If you publish results from any bundled dataset, please cite the original source in addition to citing amorem:

  • McFarland, D.A. (2001). Student resistance: How the formal and informal organization of classrooms facilitate everyday forms of student defiance. American Journal of Sociology.
  • Madan, A. et al. (2011). Sensing the “health state” of a community. IEEE Pervasive Computing.
  • Michalski, R. et al. (2014). Matching organizational structure and social network extracted from email communication. New Generation Computing 32(3–4), 213–235.

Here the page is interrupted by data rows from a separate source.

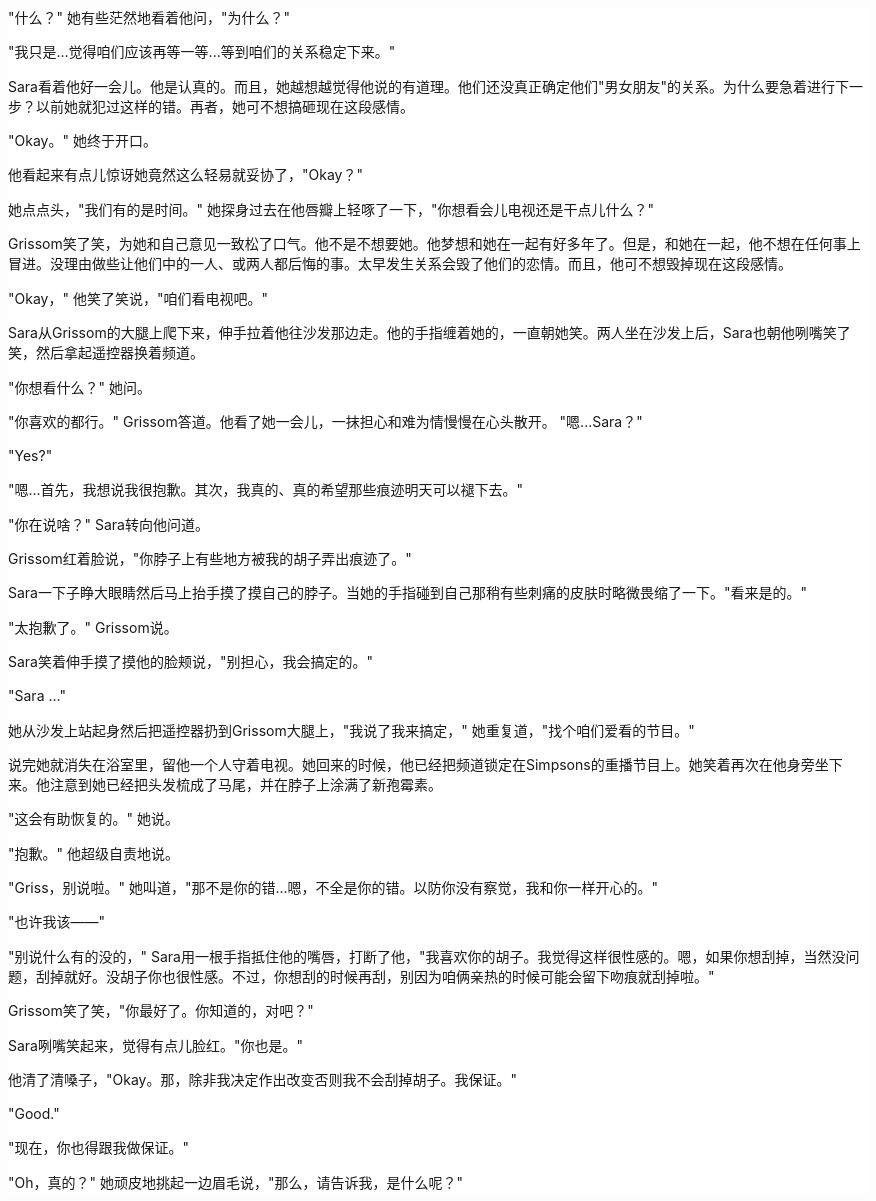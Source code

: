 "什么？" 她有些茫然地看着他问，"为什么？"

"我只是...觉得咱们应该再等一等...等到咱们的关系稳定下来。"

Sara看着他好一会儿。他是认真的。而且，她越想越觉得他说的有道理。他们还没真正确定他们"男女朋友"的关系。为什么要急着进行下一步？以前她就犯过这样的错。再者，她可不想搞砸现在这段感情。

"Okay。" 她终于开口。

他看起来有点儿惊讶她竟然这么轻易就妥协了，"Okay？"

她点点头，"我们有的是时间。" 她探身过去在他唇瓣上轻啄了一下，"你想看会儿电视还是干点儿什么？"

Grissom笑了笑，为她和自己意见一致松了口气。他不是不想要她。他梦想和她在一起有好多年了。但是，和她在一起，他不想在任何事上冒进。没理由做些让他们中的一人、或两人都后悔的事。太早发生关系会毁了他们的恋情。而且，他可不想毁掉现在这段感情。

"Okay，" 他笑了笑说，"咱们看电视吧。"

Sara从Grissom的大腿上爬下来，伸手拉着他往沙发那边走。他的手指缠着她的，一直朝她笑。两人坐在沙发上后，Sara也朝他咧嘴笑了笑，然后拿起遥控器换着频道。

"你想看什么？" 她问。

"你喜欢的都行。" Grissom答道。他看了她一会儿，一抹担心和难为情慢慢在心头散开。 "嗯...Sara？"

"Yes?"

"嗯...首先，我想说我很抱歉。其次，我真的、真的希望那些痕迹明天可以褪下去。"

"你在说啥？" Sara转向他问道。

Grissom红着脸说，"你脖子上有些地方被我的胡子弄出痕迹了。"

Sara一下子睁大眼睛然后马上抬手摸了摸自己的脖子。当她的手指碰到自己那稍有些刺痛的皮肤时略微畏缩了一下。"看来是的。"

"太抱歉了。" Grissom说。

Sara笑着伸手摸了摸他的脸颊说，"别担心，我会搞定的。"

"Sara …"

她从沙发上站起身然后把遥控器扔到Grissom大腿上，"我说了我来搞定，" 她重复道，"找个咱们爱看的节目。"

说完她就消失在浴室里，留他一个人守着电视。她回来的时候，他已经把频道锁定在Simpsons的重播节目上。她笑着再次在他身旁坐下来。他注意到她已经把头发梳成了马尾，并在脖子上涂满了新孢霉素。

"这会有助恢复的。" 她说。

"抱歉。" 他超级自责地说。

"Griss，别说啦。" 她叫道，"那不是你的错...嗯，不全是你的错。以防你没有察觉，我和你一样开心的。"

"也许我该——"

"别说什么有的没的，" Sara用一根手指抵住他的嘴唇，打断了他，"我喜欢你的胡子。我觉得这样很性感的。嗯，如果你想刮掉，当然没问题，刮掉就好。没胡子你也很性感。不过，你想刮的时候再刮，别因为咱俩亲热的时候可能会留下吻痕就刮掉啦。"

Grissom笑了笑，"你最好了。你知道的，对吧？"

Sara咧嘴笑起来，觉得有点儿脸红。"你也是。"

他清了清嗓子，"Okay。那，除非我决定作出改变否则我不会刮掉胡子。我保证。"

"Good."

"现在，你也得跟我做保证。"

"Oh，真的？" 她顽皮地挑起一边眉毛说，"那么，请告诉我，是什么呢？"
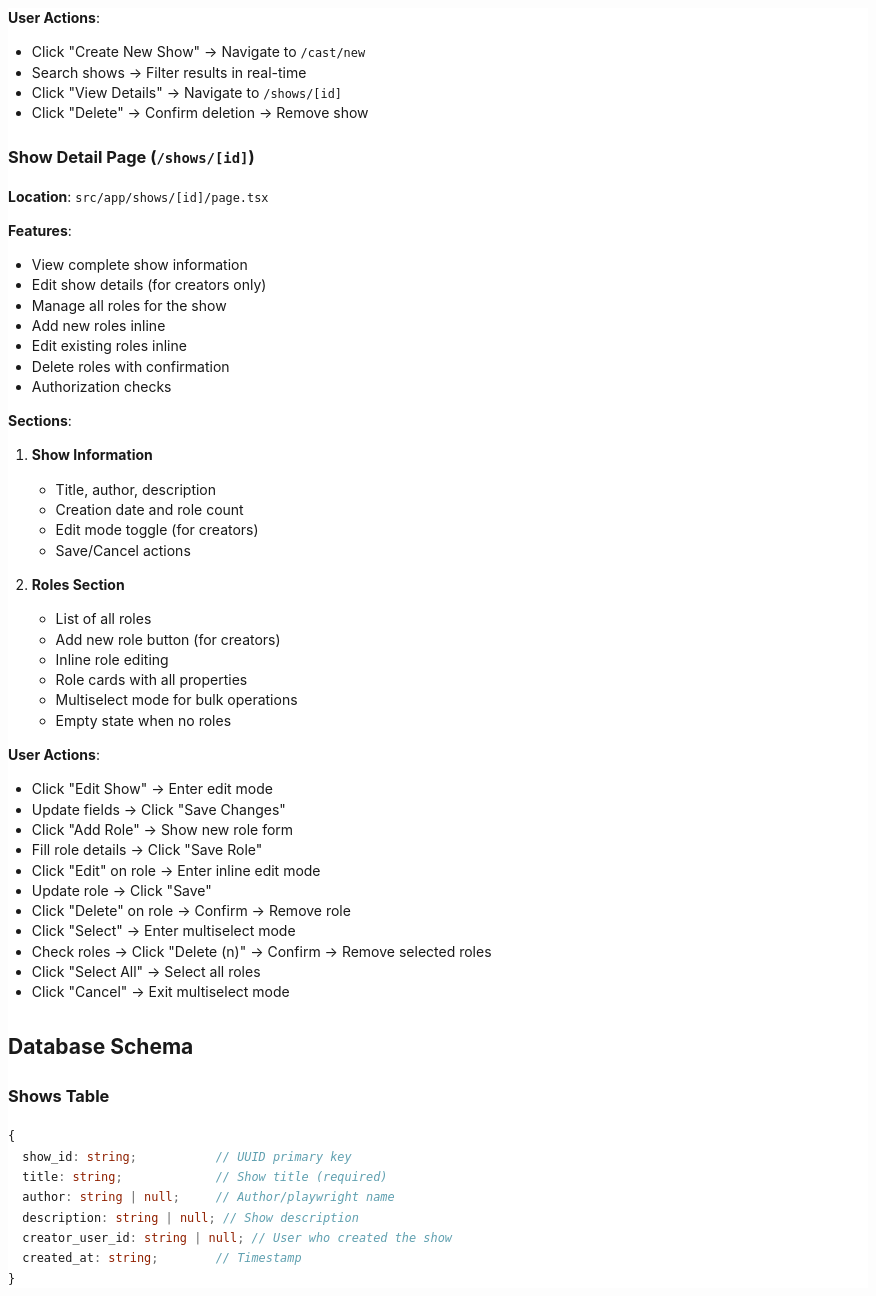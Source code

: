 **User Actions**:
- Click "Create New Show" → Navigate to `/cast/new`
- Search shows → Filter results in real-time
- Click "View Details" → Navigate to `/shows/[id]`
- Click "Delete" → Confirm deletion → Remove show

### Show Detail Page (`/shows/[id]`)

**Location**: `src/app/shows/[id]/page.tsx`

**Features**:
- View complete show information
- Edit show details (for creators only)
- Manage all roles for the show
- Add new roles inline
- Edit existing roles inline
- Delete roles with confirmation
- Authorization checks

**Sections**:

1. **Show Information**
   - Title, author, description
   - Creation date and role count
   - Edit mode toggle (for creators)
   - Save/Cancel actions

2. **Roles Section**
   - List of all roles
   - Add new role button (for creators)
   - Inline role editing
   - Role cards with all properties
   - Multiselect mode for bulk operations
   - Empty state when no roles

**User Actions**:
- Click "Edit Show" → Enter edit mode
- Update fields → Click "Save Changes"
- Click "Add Role" → Show new role form
- Fill role details → Click "Save Role"
- Click "Edit" on role → Enter inline edit mode
- Update role → Click "Save"
- Click "Delete" on role → Confirm → Remove role
- Click "Select" → Enter multiselect mode
- Check roles → Click "Delete (n)" → Confirm → Remove selected roles
- Click "Select All" → Select all roles
- Click "Cancel" → Exit multiselect mode

## Database Schema

### Shows Table
```typescript
{
  show_id: string;           // UUID primary key
  title: string;             // Show title (required)
  author: string | null;     // Author/playwright name
  description: string | null; // Show description
  creator_user_id: string | null; // User who created the show
  created_at: string;        // Timestamp
}
```
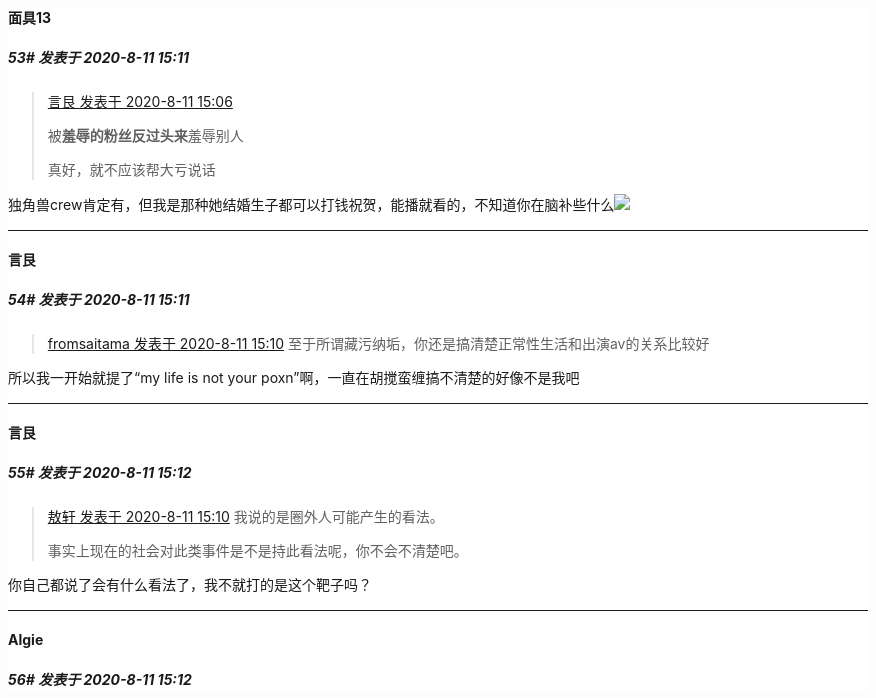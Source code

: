 ####  面具13  
##### 53#       发表于 2020-8-11 15:11



<blockquote><a href="httphttps://bbs.saraba1st.com/2b/forum.php?mod=redirect&amp;goto=findpost&amp;pid=48393176&amp;ptid=1954092" target="_blank">言艮 发表于 2020-8-11 15:06</a>

被**羞辱的粉丝反过头来**羞辱别人


真好，就不应该帮大亏说话</blockquote>
独角兽crew肯定有，但我是那种她结婚生子都可以打钱祝贺，能播就看的，不知道你在脑补些什么<img src="https://static.saraba1st.com/image/smiley/face2017/067.png" referrerpolicy="no-referrer">







*****

####  言艮  
##### 54#       发表于 2020-8-11 15:11



<blockquote><a href="httphttps://bbs.saraba1st.com/2b/forum.php?mod=redirect&amp;goto=findpost&amp;pid=48393212&amp;ptid=1954092" target="_blank">fromsaitama 发表于 2020-8-11 15:10</a>
至于所谓藏污纳垢，你还是搞清楚正常性生活和出演av的关系比较好</blockquote>
所以我一开始就提了“my life is not your poxn”啊，一直在胡搅蛮缠搞不清楚的好像不是我吧







*****

####  言艮  
##### 55#       发表于 2020-8-11 15:12



<blockquote><a href="httphttps://bbs.saraba1st.com/2b/forum.php?mod=redirect&amp;goto=findpost&amp;pid=48393209&amp;ptid=1954092" target="_blank">敖轩 发表于 2020-8-11 15:10</a>
我说的是圈外人可能产生的看法。

事实上现在的社会对此类事件是不是持此看法呢，你不会不清楚吧。</blockquote>
你自己都说了会有什么看法了，我不就打的是这个靶子吗？







*****

####  Algie  
##### 56#       发表于 2020-8-11 15:12


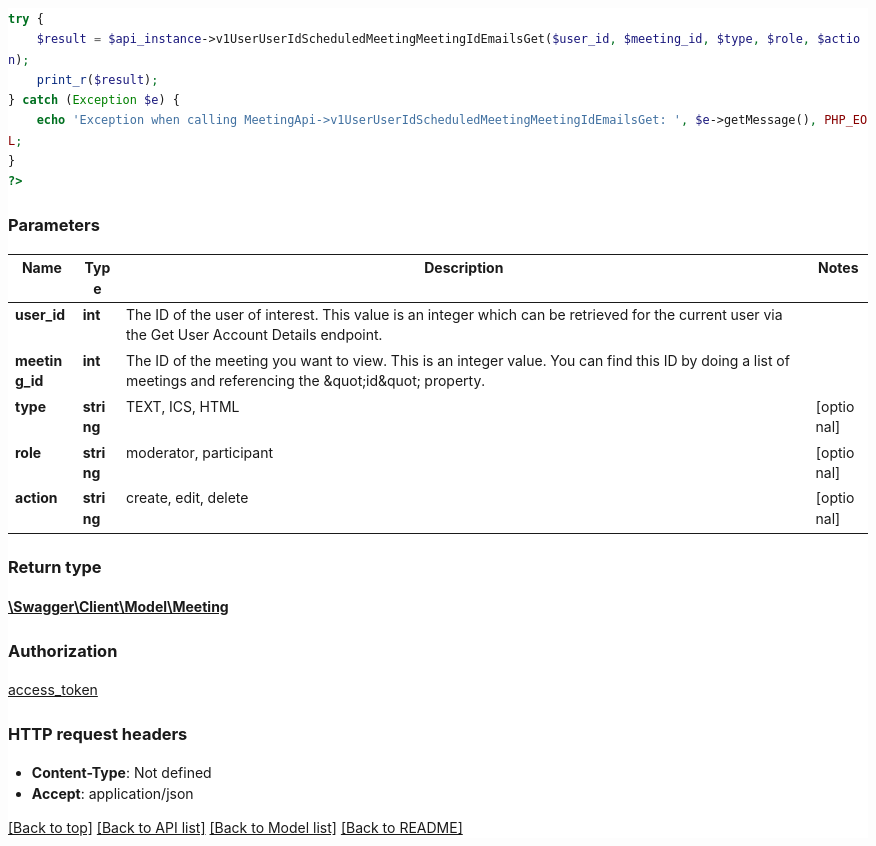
 ```php
try {
    $result = $api_instance->v1UserUserIdScheduledMeetingMeetingIdEmailsGet($user_id, $meeting_id, $type, $role, $action);
    print_r($result);
} catch (Exception $e) {
    echo 'Exception when calling MeetingApi->v1UserUserIdScheduledMeetingMeetingIdEmailsGet: ', $e->getMessage(), PHP_EOL;
}
?>
```

### Parameters

Name | Type | Description  | Notes
------------- | ------------- | ------------- | -------------
 **user_id** | **int**| The ID of the user of interest. This value is an integer which can be retrieved for the current user via the Get User Account Details endpoint. |
 **meeting_id** | **int**| The ID of the meeting you want to view. This is an integer value. You can find this ID by doing a list of meetings and referencing the \&quot;id\&quot; property. |
 **type** | **string**| TEXT, ICS, HTML | [optional]
 **role** | **string**| moderator, participant | [optional]
 **action** | **string**| create, edit, delete | [optional]

### Return type

[**\Swagger\Client\Model\Meeting**](../Model/Meeting.md)

### Authorization

[access_token](../../README.md#access_token)

### HTTP request headers

 - **Content-Type**: Not defined
 - **Accept**: application/json

[[Back to top]](#) [[Back to API list]](../../README.md#documentation-for-api-endpoints) [[Back to Model list]](../../README.md#documentation-for-models) [[Back to README]](../../README.md)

  • Panzarasa, P., Opsahl, T., Carley, K. (2009). Patterns and dynamics of users’ behavior and interaction: Network analysis of an online community. Journal of the American Society for Information Science and Technology 60(5), 911–932.
  • Paranjape, A., Benson, A.R., Leskovec, J. (2017). Motifs in temporal networks. WSDM ’17, 601–610.
  • Juozaitienė R., Wit E.C. (2024). It’s about time: revisiting reciprocity and triadicity in relational event analysis. JRSS-A 188(4), 1246–1262.